DATA PROVIDED Start Marker

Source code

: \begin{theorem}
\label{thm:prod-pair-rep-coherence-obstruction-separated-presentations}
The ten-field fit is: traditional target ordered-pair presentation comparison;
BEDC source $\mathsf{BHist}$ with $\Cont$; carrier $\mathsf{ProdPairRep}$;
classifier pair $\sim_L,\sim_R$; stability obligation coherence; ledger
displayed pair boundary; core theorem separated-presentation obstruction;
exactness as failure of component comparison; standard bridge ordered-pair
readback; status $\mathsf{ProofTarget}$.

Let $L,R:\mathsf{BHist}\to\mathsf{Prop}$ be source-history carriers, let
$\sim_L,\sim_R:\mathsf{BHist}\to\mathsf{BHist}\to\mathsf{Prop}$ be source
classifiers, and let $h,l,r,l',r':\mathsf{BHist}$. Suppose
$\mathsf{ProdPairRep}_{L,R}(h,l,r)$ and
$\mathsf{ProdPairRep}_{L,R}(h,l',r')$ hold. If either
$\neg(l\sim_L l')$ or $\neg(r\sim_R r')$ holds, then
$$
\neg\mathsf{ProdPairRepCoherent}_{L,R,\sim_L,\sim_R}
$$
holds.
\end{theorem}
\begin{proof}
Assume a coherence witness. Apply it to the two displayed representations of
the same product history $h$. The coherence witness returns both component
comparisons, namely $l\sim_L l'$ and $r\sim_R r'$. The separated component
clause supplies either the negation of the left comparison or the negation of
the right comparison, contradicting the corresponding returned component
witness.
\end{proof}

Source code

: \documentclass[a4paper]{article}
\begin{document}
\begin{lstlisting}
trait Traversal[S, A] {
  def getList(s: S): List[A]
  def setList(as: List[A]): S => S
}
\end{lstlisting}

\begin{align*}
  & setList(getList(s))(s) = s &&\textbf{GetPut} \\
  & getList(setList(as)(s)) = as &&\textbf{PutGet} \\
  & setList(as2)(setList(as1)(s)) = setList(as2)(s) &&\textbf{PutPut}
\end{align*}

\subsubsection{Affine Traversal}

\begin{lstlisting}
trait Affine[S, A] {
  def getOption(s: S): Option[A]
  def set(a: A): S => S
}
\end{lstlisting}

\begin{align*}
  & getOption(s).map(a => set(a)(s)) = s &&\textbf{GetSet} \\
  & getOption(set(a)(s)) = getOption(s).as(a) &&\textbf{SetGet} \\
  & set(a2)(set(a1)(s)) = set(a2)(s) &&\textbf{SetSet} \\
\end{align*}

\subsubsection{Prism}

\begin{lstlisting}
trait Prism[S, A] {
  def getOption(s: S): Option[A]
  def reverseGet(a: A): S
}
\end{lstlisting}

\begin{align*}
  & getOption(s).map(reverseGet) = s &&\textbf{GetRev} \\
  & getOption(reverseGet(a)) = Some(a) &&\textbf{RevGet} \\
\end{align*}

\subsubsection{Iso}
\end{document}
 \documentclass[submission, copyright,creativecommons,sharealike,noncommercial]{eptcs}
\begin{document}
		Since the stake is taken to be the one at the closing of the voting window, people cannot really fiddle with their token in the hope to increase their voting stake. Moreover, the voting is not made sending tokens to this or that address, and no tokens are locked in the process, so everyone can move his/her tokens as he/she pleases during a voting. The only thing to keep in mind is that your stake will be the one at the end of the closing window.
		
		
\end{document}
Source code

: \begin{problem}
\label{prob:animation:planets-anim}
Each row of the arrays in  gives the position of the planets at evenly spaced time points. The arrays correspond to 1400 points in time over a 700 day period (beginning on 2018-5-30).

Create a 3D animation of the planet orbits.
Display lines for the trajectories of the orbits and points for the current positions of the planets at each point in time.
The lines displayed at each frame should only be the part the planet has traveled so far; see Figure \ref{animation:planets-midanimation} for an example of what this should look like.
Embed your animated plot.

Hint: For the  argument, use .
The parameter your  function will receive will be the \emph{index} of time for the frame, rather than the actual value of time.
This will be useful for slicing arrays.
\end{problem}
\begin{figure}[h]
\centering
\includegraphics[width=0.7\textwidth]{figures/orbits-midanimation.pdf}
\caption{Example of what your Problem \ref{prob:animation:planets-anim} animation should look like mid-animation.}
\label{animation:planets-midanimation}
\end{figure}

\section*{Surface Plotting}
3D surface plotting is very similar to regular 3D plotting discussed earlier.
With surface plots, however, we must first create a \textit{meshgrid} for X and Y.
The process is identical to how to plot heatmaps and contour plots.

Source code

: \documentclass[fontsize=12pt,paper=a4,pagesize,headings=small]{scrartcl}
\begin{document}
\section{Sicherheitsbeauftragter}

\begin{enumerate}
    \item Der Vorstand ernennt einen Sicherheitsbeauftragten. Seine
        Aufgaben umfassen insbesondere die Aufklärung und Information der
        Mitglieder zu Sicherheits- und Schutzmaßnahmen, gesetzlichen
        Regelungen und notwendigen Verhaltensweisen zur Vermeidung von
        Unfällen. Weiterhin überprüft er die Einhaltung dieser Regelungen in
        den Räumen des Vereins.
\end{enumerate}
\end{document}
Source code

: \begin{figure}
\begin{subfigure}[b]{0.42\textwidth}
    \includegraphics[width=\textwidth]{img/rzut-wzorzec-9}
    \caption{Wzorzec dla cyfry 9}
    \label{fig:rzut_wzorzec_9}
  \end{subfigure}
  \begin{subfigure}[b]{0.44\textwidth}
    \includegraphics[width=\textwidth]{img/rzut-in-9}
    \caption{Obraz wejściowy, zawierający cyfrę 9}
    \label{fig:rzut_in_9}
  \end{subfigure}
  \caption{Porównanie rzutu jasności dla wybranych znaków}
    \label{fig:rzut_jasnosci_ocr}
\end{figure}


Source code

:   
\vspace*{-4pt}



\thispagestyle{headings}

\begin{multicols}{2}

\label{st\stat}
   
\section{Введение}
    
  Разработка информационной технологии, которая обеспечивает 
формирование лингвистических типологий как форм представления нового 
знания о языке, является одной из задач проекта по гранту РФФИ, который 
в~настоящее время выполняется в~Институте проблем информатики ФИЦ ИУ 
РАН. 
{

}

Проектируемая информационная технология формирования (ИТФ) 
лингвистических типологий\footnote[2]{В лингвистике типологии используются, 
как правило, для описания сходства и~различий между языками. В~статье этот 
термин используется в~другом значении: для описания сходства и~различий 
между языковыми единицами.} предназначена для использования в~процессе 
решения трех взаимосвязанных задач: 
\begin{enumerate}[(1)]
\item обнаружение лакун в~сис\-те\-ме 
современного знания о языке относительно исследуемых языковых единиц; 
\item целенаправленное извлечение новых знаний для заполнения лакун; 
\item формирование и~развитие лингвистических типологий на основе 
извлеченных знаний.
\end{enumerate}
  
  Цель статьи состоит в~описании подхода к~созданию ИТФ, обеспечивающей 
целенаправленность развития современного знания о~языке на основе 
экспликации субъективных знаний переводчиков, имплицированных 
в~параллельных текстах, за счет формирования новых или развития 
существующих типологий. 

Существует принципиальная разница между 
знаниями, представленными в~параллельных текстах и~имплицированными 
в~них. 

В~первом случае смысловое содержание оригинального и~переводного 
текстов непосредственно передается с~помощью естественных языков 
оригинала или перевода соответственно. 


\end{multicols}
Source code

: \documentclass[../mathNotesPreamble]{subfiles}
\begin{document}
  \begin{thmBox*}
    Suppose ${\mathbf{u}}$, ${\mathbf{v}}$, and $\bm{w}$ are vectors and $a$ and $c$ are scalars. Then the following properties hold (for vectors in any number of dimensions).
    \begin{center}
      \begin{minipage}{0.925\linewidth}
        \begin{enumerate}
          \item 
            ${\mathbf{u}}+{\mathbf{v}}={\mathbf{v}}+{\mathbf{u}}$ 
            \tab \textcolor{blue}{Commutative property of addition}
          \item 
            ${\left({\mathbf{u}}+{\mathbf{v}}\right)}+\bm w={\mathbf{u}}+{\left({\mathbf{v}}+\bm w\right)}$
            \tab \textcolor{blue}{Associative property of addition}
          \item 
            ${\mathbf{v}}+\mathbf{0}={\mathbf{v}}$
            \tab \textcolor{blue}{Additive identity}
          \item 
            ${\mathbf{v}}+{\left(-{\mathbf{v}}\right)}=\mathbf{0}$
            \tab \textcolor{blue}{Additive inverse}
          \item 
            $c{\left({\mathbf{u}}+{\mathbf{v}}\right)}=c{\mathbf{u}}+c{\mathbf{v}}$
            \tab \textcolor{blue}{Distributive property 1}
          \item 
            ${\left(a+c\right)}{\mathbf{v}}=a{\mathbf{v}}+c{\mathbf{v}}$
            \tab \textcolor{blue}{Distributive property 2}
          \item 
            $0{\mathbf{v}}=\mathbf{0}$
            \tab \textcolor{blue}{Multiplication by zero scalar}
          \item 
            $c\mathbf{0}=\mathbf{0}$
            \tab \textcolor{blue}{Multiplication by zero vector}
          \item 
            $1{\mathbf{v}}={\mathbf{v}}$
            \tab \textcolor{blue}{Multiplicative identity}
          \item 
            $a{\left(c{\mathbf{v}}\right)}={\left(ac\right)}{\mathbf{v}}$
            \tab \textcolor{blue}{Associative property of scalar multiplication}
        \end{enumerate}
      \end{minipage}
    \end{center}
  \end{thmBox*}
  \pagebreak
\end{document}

DATA PROVIDED End Marker

▶ [REQUIRED ACTION]:
If a line in the records contains the string "новых", copy it out.

▶ [TASK SOLUTION]:
\item целенаправленное извлечение новых знаний для заполнения лакун; 
в~параллельных текстах, за счет формирования новых или развития 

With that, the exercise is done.